REQUIREMENT:
Repeat the data precisely as given.
RECORDED DATA: Begin
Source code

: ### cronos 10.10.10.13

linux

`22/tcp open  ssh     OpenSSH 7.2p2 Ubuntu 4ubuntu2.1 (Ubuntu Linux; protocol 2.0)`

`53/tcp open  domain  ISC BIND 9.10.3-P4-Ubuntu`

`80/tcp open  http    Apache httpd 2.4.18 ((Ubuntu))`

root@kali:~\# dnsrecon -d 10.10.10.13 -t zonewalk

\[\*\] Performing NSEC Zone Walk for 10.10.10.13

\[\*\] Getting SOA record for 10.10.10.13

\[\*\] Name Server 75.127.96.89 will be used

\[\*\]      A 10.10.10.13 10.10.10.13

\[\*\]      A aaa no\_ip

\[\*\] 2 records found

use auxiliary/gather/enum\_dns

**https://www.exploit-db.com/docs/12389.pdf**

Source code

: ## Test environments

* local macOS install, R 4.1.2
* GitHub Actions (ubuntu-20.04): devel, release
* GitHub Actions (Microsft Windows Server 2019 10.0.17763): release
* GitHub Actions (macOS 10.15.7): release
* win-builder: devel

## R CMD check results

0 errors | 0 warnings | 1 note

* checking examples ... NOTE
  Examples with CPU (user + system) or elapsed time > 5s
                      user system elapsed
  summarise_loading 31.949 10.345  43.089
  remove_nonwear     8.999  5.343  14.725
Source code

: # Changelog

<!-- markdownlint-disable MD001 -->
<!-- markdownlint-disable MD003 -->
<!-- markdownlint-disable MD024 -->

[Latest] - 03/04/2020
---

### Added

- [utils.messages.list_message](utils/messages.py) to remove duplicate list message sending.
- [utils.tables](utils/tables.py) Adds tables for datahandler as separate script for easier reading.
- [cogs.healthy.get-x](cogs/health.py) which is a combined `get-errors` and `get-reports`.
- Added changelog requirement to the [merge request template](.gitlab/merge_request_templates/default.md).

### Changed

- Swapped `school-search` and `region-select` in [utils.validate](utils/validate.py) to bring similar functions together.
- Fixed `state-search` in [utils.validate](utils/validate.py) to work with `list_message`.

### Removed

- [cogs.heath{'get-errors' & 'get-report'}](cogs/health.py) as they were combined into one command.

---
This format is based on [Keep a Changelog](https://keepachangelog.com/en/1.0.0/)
RECORDED DATA: End
SOLUTION TO THE PROBLEM:
Source code

: ### cronos 10.10.10.13

linux

`22/tcp open  ssh     OpenSSH 7.2p2 Ubuntu 4ubuntu2.1 (Ubuntu Linux; protocol 2.0)`

`53/tcp open  domain  ISC BIND 9.10.3-P4-Ubuntu`

`80/tcp open  http    Apache httpd 2.4.18 ((Ubuntu))`

root@kali:~\# dnsrecon -d 10.10.10.13 -t zonewalk

\[\*\] Performing NSEC Zone Walk for 10.10.10.13

\[\*\] Getting SOA record for 10.10.10.13

\[\*\] Name Server 75.127.96.89 will be used

\[\*\]      A 10.10.10.13 10.10.10.13

\[\*\]      A aaa no\_ip

\[\*\] 2 records found

use auxiliary/gather/enum\_dns

**https://www.exploit-db.com/docs/12389.pdf**

Source code

: ## Test environments

* local macOS install, R 4.1.2
* GitHub Actions (ubuntu-20.04): devel, release
* GitHub Actions (Microsft Windows Server 2019 10.0.17763): release
* GitHub Actions (macOS 10.15.7): release
* win-builder: devel

## R CMD check results

0 errors | 0 warnings | 1 note

* checking examples ... NOTE
  Examples with CPU (user + system) or elapsed time > 5s
                      user system elapsed
  summarise_loading 31.949 10.345  43.089
  remove_nonwear     8.999  5.343  14.725
Source code

: # Changelog

<!-- markdownlint-disable MD001 -->
<!-- markdownlint-disable MD003 -->
<!-- markdownlint-disable MD024 -->

[Latest] - 03/04/2020
---

### Added

- [utils.messages.list_message](utils/messages.py) to remove duplicate list message sending.
- [utils.tables](utils/tables.py) Adds tables for datahandler as separate script for easier reading.
- [cogs.healthy.get-x](cogs/health.py) which is a combined `get-errors` and `get-reports`.
- Added changelog requirement to the [merge request template](.gitlab/merge_request_templates/default.md).

### Changed

- Swapped `school-search` and `region-select` in [utils.validate](utils/validate.py) to bring similar functions together.
- Fixed `state-search` in [utils.validate](utils/validate.py) to work with `list_message`.

### Removed

- [cogs.heath{'get-errors' & 'get-report'}](cogs/health.py) as they were combined into one command.

---
This format is based on [Keep a Changelog](https://keepachangelog.com/en/1.0.0/)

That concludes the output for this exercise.